Fadhli Wong Hasan Wong
Head of PETRONAS Fluid Technology SolutionsTM and Mercedes Technical LiaisonFadhli Wong Hasan Wong, Head of PETRONAS Fluid Technology SolutionsTM and Mercedes Technical Liaison, explains that it took a while to win Mercedes's trust. The relationship started out a bit more distant, with PETRONAS developing the fuels and lubricants independently and then handling it over to the team for testing.
"After a few years, we realised that the dynamics of our relationship needed to change before we could make progress. We could not continue working with such levels of secrecy."
"When Toto Wolff stepped in as the new Chief Executive Officer of the Mercedes-AMG PETRONAS F1 Team, he embarked on an integration exercise on the power unit and fluid development, among others, to increase efficiency and delivery results"
"That was when the engineers from Mercedes and the chemists from PETRONAS sat down together, enabling a greater level of cohesion between us. Mercedes began to understand our fluids, and we began to understand the technical aspects of the Mercedes engine. We started building a better relationship with more trust. The results were immediate, that was the point when the team started winning races," explains Fadhli.

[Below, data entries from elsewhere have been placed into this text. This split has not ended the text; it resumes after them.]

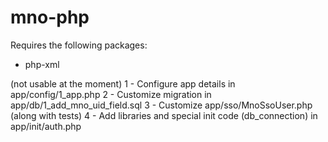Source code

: mno-php
=======
Requires the following packages:
- php-xml

(not usable at the moment)
1 - Configure app details in app/config/1_app.php
2 - Customize migration in app/db/1_add_mno_uid_field.sql
3 - Customize app/sso/MnoSsoUser.php (along with tests)
4 - Add libraries and special init code (db_connection) in app/init/auth.php 

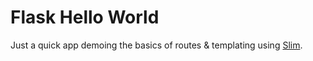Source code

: Flask Hello World
=================

Just a quick app demoing the basics of routes & templating using [Slim](http://slimframework.com).
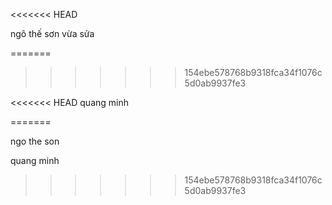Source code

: <<<<<<< HEAD


ngô thế sơn vừa sửa

=======
>>>>>>> 154ebe578768b9318fca34f1076c5d0ab9937fe3


<<<<<<< HEAD
quang minh

=======



ngo the son

quang minh
>>>>>>> 154ebe578768b9318fca34f1076c5d0ab9937fe3
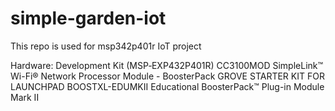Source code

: # simple-garden-iot

This repo is used for msp342p401r IoT project

Hardware:
Development Kit (MSP‑EXP432P401R)
CC3100MOD SimpleLink™ Wi-Fi® Network Processor Module - BoosterPack
GROVE STARTER KIT FOR LAUNCHPAD
BOOSTXL-EDUMKII Educational BoosterPack™ Plug-in Module Mark II
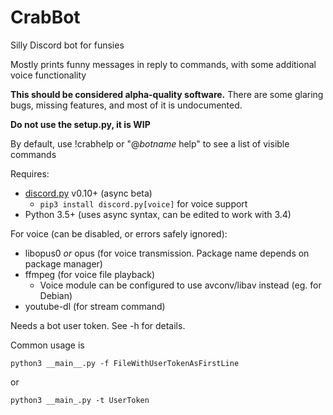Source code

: # CrabBot
Silly Discord bot for funsies

Mostly prints funny messages in reply to commands, with some additional voice functionality

**This should be considered alpha-quality software.**
There are some glaring bugs, missing features, and most of it is undocumented.

**Do not use the setup.py, it is WIP**

By default, use !crabhelp or "@*botname* help" to see a list of visible commands

Requires:
- [discord.py](https://github.com/Rapptz/discord.py) v0.10+ (async beta)
    - `pip3 install discord.py[voice]` for voice support
- Python 3.5+ (uses async syntax, can be edited to work with 3.4)

For voice (can be disabled, or errors safely ignored):
- libopus0 *or* opus (for voice transmission. Package name depends on package manager)
- ffmpeg (for voice file playback)
    - Voice module can be configured to use avconv/libav instead (eg. for Debian)
- youtube-dl (for stream command)

Needs a bot user token. See -h for details.

Common usage is

`python3 __main__.py -f FileWithUserTokenAsFirstLine`

or

`python3 __main_.py -t UserToken`
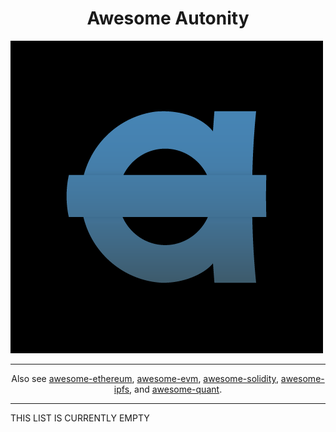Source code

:<h1 align="center"> Awesome Autonity </h1>

![autonity logo](images/autonity-logo.png)

---

<p align="center"> Also see <a href="https://github.com/bekatom/awesome-ethereum">awesome-ethereum</a>, <a href="https://github.com/pirapira/awesome-ethereum-virtual-machine">awesome-evm</a>, <a href="https://github.com/bkrem/awesome-solidity">awesome-solidity</a>, <a href="https://github.com/ipfs/awesome-ipfs">awesome-ipfs</a>, and <a href="https://github.com/wilsonfreitas/awesome-quant">awesome-quant</a>.</p>

---

THIS LIST IS CURRENTLY EMPTY
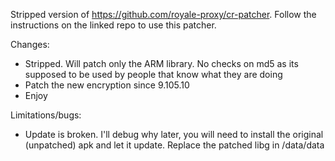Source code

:Stripped version of https://github.com/royale-proxy/cr-patcher. 
Follow the instructions on the linked repo to use this patcher.

Changes:
* Stripped. Will patch only the ARM library. No checks on md5 as its supposed to be used by people that know what they are doing
* Patch the new encryption since 9.105.10 
* Enjoy

Limitations/bugs:
* Update is broken. I'll debug why later, you will need to install the original (unpatched) apk and let it update. Replace the patched libg in /data/data

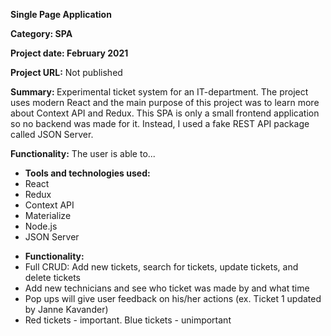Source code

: <p><strong>Single Page Application</strong></p>
<p><strong>Category: SPA</strong></p>
<p><strong>Project date: February 2021</strong></p>
<p><strong>Project URL:</strong> Not published</p>
<p><strong>Summary: </strong> Experimental ticket system for an IT-department. The project uses modern React and the main purpose of this project was to learn more about Context API and Redux. This SPA is only a small frontend application so no backend was made for it. Instead, I used a fake REST API package called JSON Server.
                </p>
<p><strong>Functionality:</strong> The user is able to...</p>
<ul>
  <li><strong>Tools and technologies used:</strong></li>
  <li>React</li>
  <li>Redux</li>
  <li>Context API</li>
  <li>Materialize</li>
  <li>Node.js</li>
  <li>JSON Server</li>
</ul>
<ul>
  <li><strong>Functionality:</strong></li>
  <li>Full CRUD: Add new tickets, search for tickets, update tickets, and delete tickets</li>
  <li>Add new technicians and see who ticket was made by and what time</li>
  <li>Pop ups will give user feedback on his/her actions (ex. Ticket 1 updated by Janne Kavander)</li>
  <li>Red tickets - important. Blue tickets - unimportant</li>
</ul>

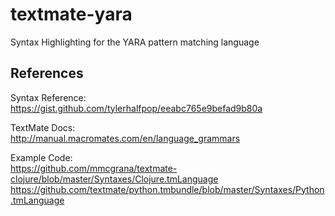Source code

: # textmate-yara
Syntax Highlighting for the YARA pattern matching language

## References
Syntax Reference:<br>
https://gist.github.com/tylerhalfpop/eeabc765e9befad9b80a

TextMate Docs:<br>
http://manual.macromates.com/en/language_grammars

Example Code:<br>
https://github.com/mmcgrana/textmate-clojure/blob/master/Syntaxes/Clojure.tmLanguage
https://github.com/textmate/python.tmbundle/blob/master/Syntaxes/Python.tmLanguage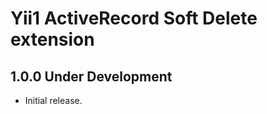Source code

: Yii1 ActiveRecord Soft Delete extension
=======================================

1.0.0 Under Development
-----------------------

- Initial release.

Two years ago, PETRONAS launched its research and development (R&D) programme. This is when FTS was set up and the search for new chemistries began.
The Push for Patented Components
In the last quarter of 2018, FTS began intensive work with Yamaha Motor Co Ltd (Yamaha). A team from FTS went to Japan and started the testing and validation of fluids in the Yamaha YZR-M1 engine as PETRONAS expanded its presence in MotoGPTM through the PYSRT in 2019.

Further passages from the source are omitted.